Rusty nails and spikes sticking out from planks of wood, broken beer bottles, and jagged-edged sheets of aluminum siding are among the debris City Pest Control Aides handle every day as they clean up abandoned properties.

The head-high mountains of rubble the Local 768 members dispose of are often riddled with used hypodermic needles, carcasses of dead animals, packs of rats scrambling for food and every so often, human body parts.

The Dept. of Health and Mental Hygiene employs only 78 City Pest Control Aides for the entire city, men and women with a life-and-death responsibility — reining in rat infestation and the spread of disease. City plans to lay off most of them May 14 threaten the health of all New Yorkers.

“These workers perform one of the dirtiest and toughest jobs in the city,” said DC 37 Executive Director Lillian Roberts. “Control and reduction of rodents is a critical function of public health. Instead of layoffs, we need more of these workers.”

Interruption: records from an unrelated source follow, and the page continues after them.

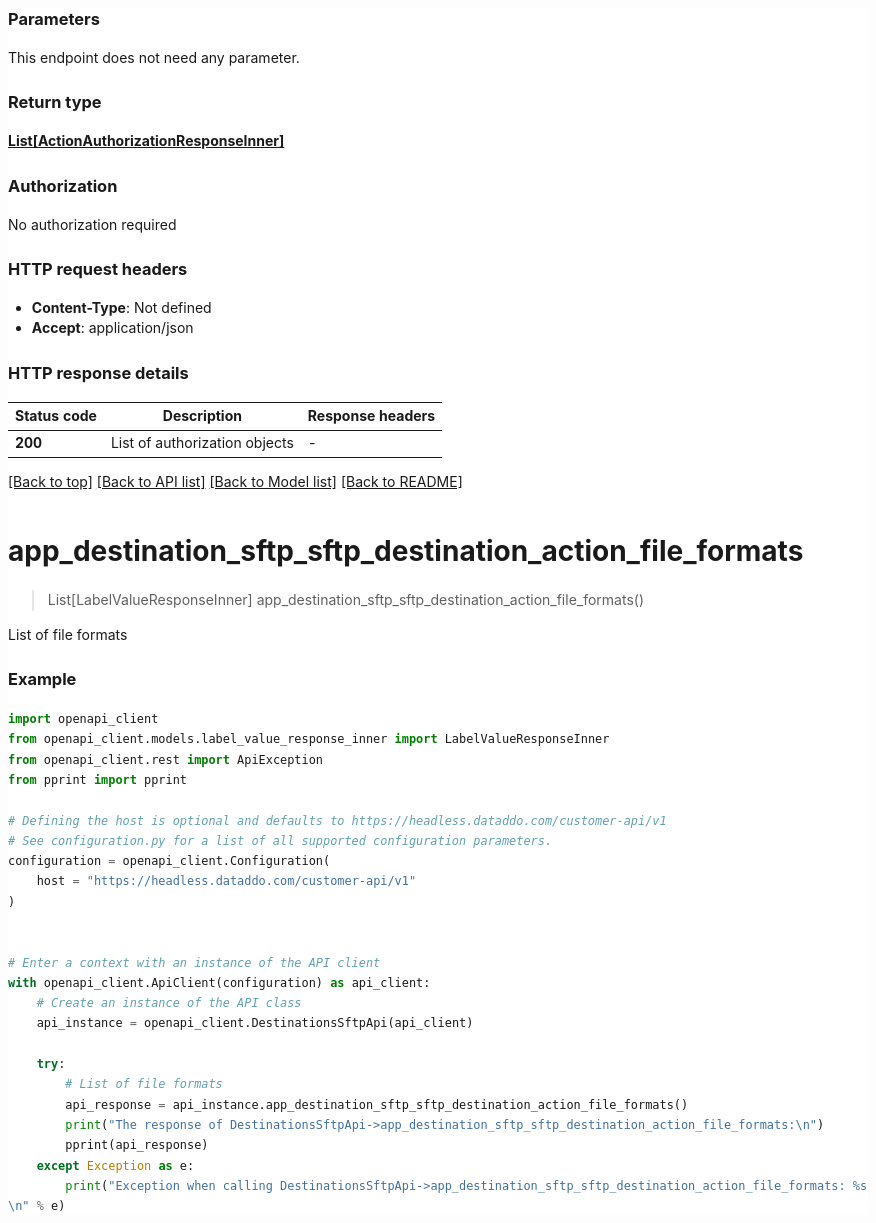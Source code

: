 

### Parameters

This endpoint does not need any parameter.

### Return type

[**List[ActionAuthorizationResponseInner]**](ActionAuthorizationResponseInner.md)

### Authorization

No authorization required

### HTTP request headers

 - **Content-Type**: Not defined
 - **Accept**: application/json

### HTTP response details

| Status code | Description | Response headers |
|-------------|-------------|------------------|
**200** | List of authorization objects |  -  |

[[Back to top]](#) [[Back to API list]](../README.md#documentation-for-api-endpoints) [[Back to Model list]](../README.md#documentation-for-models) [[Back to README]](../README.md)

# **app_destination_sftp_sftp_destination_action_file_formats**
> List[LabelValueResponseInner] app_destination_sftp_sftp_destination_action_file_formats()

List of file formats

### Example


```python
import openapi_client
from openapi_client.models.label_value_response_inner import LabelValueResponseInner
from openapi_client.rest import ApiException
from pprint import pprint

# Defining the host is optional and defaults to https://headless.dataddo.com/customer-api/v1
# See configuration.py for a list of all supported configuration parameters.
configuration = openapi_client.Configuration(
    host = "https://headless.dataddo.com/customer-api/v1"
)


# Enter a context with an instance of the API client
with openapi_client.ApiClient(configuration) as api_client:
    # Create an instance of the API class
    api_instance = openapi_client.DestinationsSftpApi(api_client)

    try:
        # List of file formats
        api_response = api_instance.app_destination_sftp_sftp_destination_action_file_formats()
        print("The response of DestinationsSftpApi->app_destination_sftp_sftp_destination_action_file_formats:\n")
        pprint(api_response)
    except Exception as e:
        print("Exception when calling DestinationsSftpApi->app_destination_sftp_sftp_destination_action_file_formats: %s\n" % e)
```
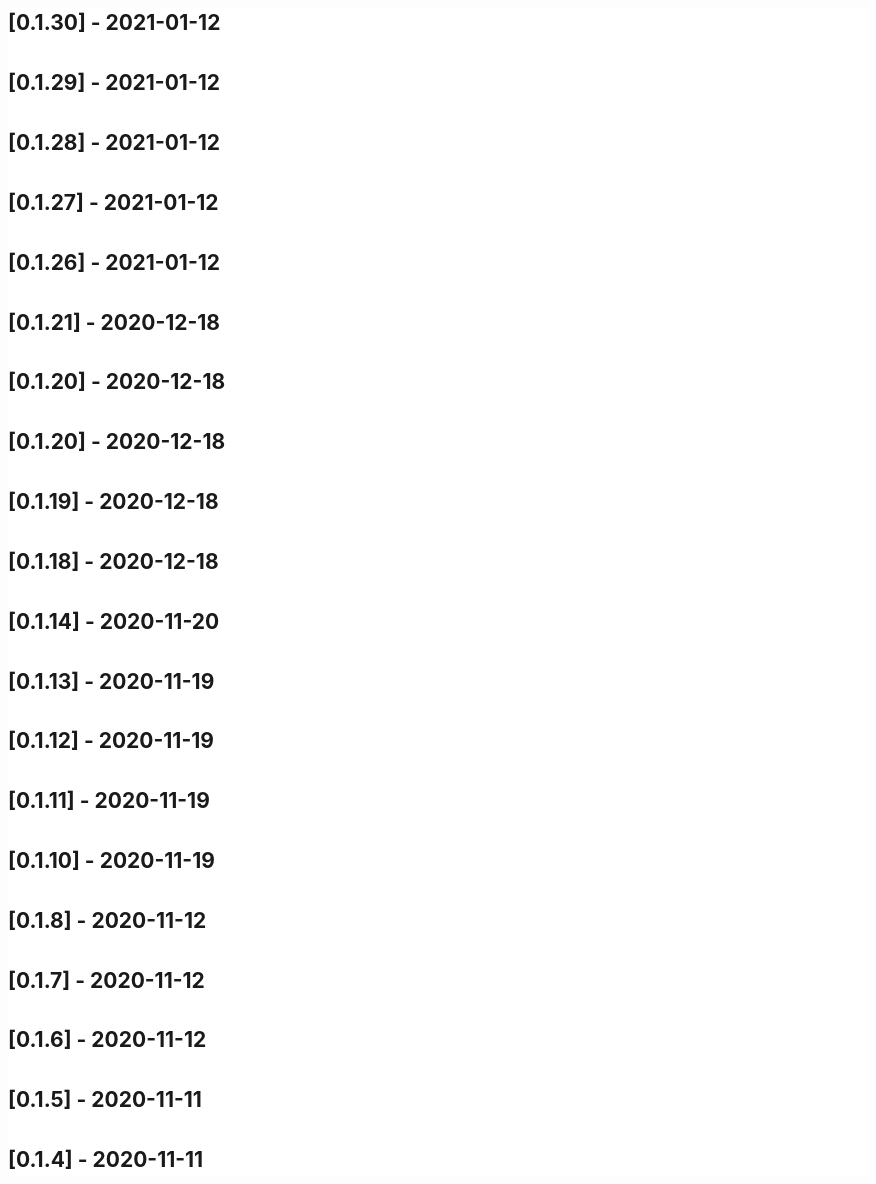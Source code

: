 ## [0.1.30] - 2021-01-12

## [0.1.29] - 2021-01-12

## [0.1.28] - 2021-01-12

## [0.1.27] - 2021-01-12

## [0.1.26] - 2021-01-12

## [0.1.21] - 2020-12-18

## [0.1.20] - 2020-12-18

## [0.1.20] - 2020-12-18

## [0.1.19] - 2020-12-18

## [0.1.18] - 2020-12-18

## [0.1.14] - 2020-11-20

## [0.1.13] - 2020-11-19

## [0.1.12] - 2020-11-19

## [0.1.11] - 2020-11-19

## [0.1.10] - 2020-11-19

## [0.1.8] - 2020-11-12

## [0.1.7] - 2020-11-12

## [0.1.6] - 2020-11-12

## [0.1.5] - 2020-11-11

## [0.1.4] - 2020-11-11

They also help reduce mosquito infestations, which are linked to West Nile disease. Heavy rains, especially during the summer, create ideal conditions for mosquitoes to multiply in trash-laden lots.

Resurgence of rats

The layoff plan ignores economic common sense. Since the Health Dept. bills the owners of the lots and houses for the cleanup, the pest control crews generated revenue of $6.4 million in the 2009-2010 fiscal year. The plan to fire 63 of the 78 Pest Control Aides would save only $1.4 million.

“If the Aides are fired, we will see a resurgence of rats in the city,” predicts Fitz Reid, president of Health Services Employees Local 768, “and DOHMH will probably hire more private contractors.” He pointed out that the private exterminators the city uses charge three times as much as the Local 768 members earn, although they pay their workers less.

In 2007, when television news showed rats running rampant in a Kentucky Fried Chicken restaurant, the city quickly hired a “rodentologist” at a salary of over $100,000. The average salary of City Pest Control Aides is $28,000.

In addition to the pest control workers, the Health Dept. says it will soon lay off 42 Public Health Advisors, eight Supervising PHAs, a Public Health Assistant and a Social Worker — most of them from tuberculosis units in Brooklyn and Queens.

Reid testified against the layoffs in City Council budget hearings and DC 37 and the local mounted an aggressive media campaign to alert the public to the threat. Members and Reid answered reporters’ questions on an array of radio and television news programs.

On a sunny March morning, one crew of Aides tackled an abandoned two-story house packed with garbage inside and out on a quiet tree-lined street in the Bedford-Stuyvesant section of Brooklyn. An irate woman who stays in the house welcomed the crew with a stream of profanity and racial epithets, most of it directed at CPCA Diane Hill, a 12-year veteran who brushed off the comments. “We’re here to do our job,” said Hill. “Sometimes, that is part of the job.”

Despite the distraction, Crew Chief Jerry Cox and his team wasted no time attacking the backyard. “I feel a lot of satisfaction when we’re done and everything is cleared away,” said Cox, as he wrestled with a piece of aluminum siding.

Most properties are foreclosures

The following week a crew in a residential neighborhood in Jamaica, Queens, took on a two-story house on a corner property strewn with garbage front, back and all along one side. Several members of the crew had just received city notices of the looming layoffs.

Many of the abandoned homes are foreclosures. “Now I’m concerned about paying my own mortgage,” said Talib Shakur, a worker with 12 years on the job who is on notice that he may soon be out of work. A family man with two boys, he feels fortunate that his wife has a good job.

In less than an hour’s work, pounds of rubbish vanished from the yard and appeared in neat piles along the sidewalk to be carted away.

“I’m so glad they’re here,” said next-door neighbor Renald Verman, who called 311 for months about the ugly menace to area health and property values. When he learned that the city plans to fire the workers, he asked, “Who is going to clean up this mess?”

That’s what the members of Local 768 want to know.